Various groups filed criminal charges against high-ranking officials of the Energy Regulatory Commission before the Office of the Ombudsman for allegedly allowing Manila Electric Co. to sign power supply agreements without the benefit of public bidding.
Cause oriented group Sanlakas and Freedom from Debt Coalition filed the charges against ERC commissioners Josefina Magpale-Asirit, Alfredo Non, Gloria Yap-Taruc and Geronimo D. Sta.
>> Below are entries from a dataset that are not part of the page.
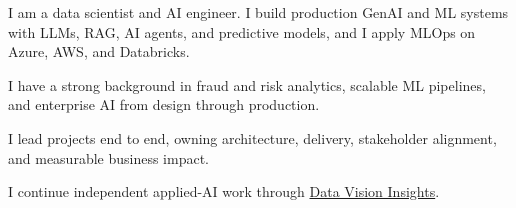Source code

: 
{\small\color{cvtext}%
\noindent I am a data scientist and AI engineer. I build production GenAI and ML systems with LLMs, RAG, AI agents, and predictive models, and I apply MLOps on Azure, AWS, and Databricks.\par
\vspace{0.14em}%
\noindent I have a strong background in fraud and risk analytics, scalable ML pipelines, and enterprise AI from design through production.\par
\vspace{0.14em}%
\noindent I lead projects end to end, owning architecture, delivery, stakeholder alignment, and measurable business impact.\par
\vspace{0.14em}%
\noindent I continue independent applied-AI work through \href{https://datavisioninsights.com/}{Data Vision Insights}.\par
}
Ana.
The complaint excluded ERC chairman Jose Vicente Salazar who is still under mandatory suspension from Malacañang.
“The respondents herein opted to delay the mandatory implementation of the competitive selection process, a power supply procurement methodology, which promotes the welfare of consumers by requiring power supply agreements to be bidded-out, instead of negotiated, by the distribution utilities and the generation companies,” the groups said in the complaint.
The groups said this caused “undue injury to the public who now have to suffer higher electricity rates from the disadvantageous PSAs entered into by these DUs and generation companies.”
The complaint said the commissioners adjusted the rules and implementation of the CSP, enabling Meralco to push through with its PSAs without a transparent and public bidding.
The complaints said that as directed by DOE/ERC Res. No. 13, S. 2015, all power requirements of all distribution utilities were to be procured by competitive bidding starting Nov. 7, 2015.
“However, the rules on the CSP were suspiciously adjusted on March 15, 2016, four months after the CSP has already been in place. The ERC issued Res. No. 1, S. 2016, clarifying CSP and re-stating its effectivity date to April 30, 2016. The resolution left the door open for the Meralco to skip the competitive selection process,” said Sanlakas secretary general Aaron Pedrosa, who filed the charges on behalf of the group.
The filing of the complaint followed the submission of petitions for intervention with the ERC on Meralco’s pending power supply agreement applications.
The Center for Energy, Ecology, and Development, along with Sanlakas, Philippine Movement for Climate Justice, Freedom from Debt Coalition, Koalisyong Pabahay ng Pilipinas and other member organizations of the Power for People organization filed separate petitions questioning the applications.
“The approval of Meralco’s PSAs would lead to 3,551 MW of coal entering the pipeline, which would pose great harm to the people’s health and livelihood, as well as the environment and the climate,” said Ceed convenor Gerry Arances in a statement.
“But on top of this, Filipinos will end up paying more for electricity if Meralco would have their way,” Arances said.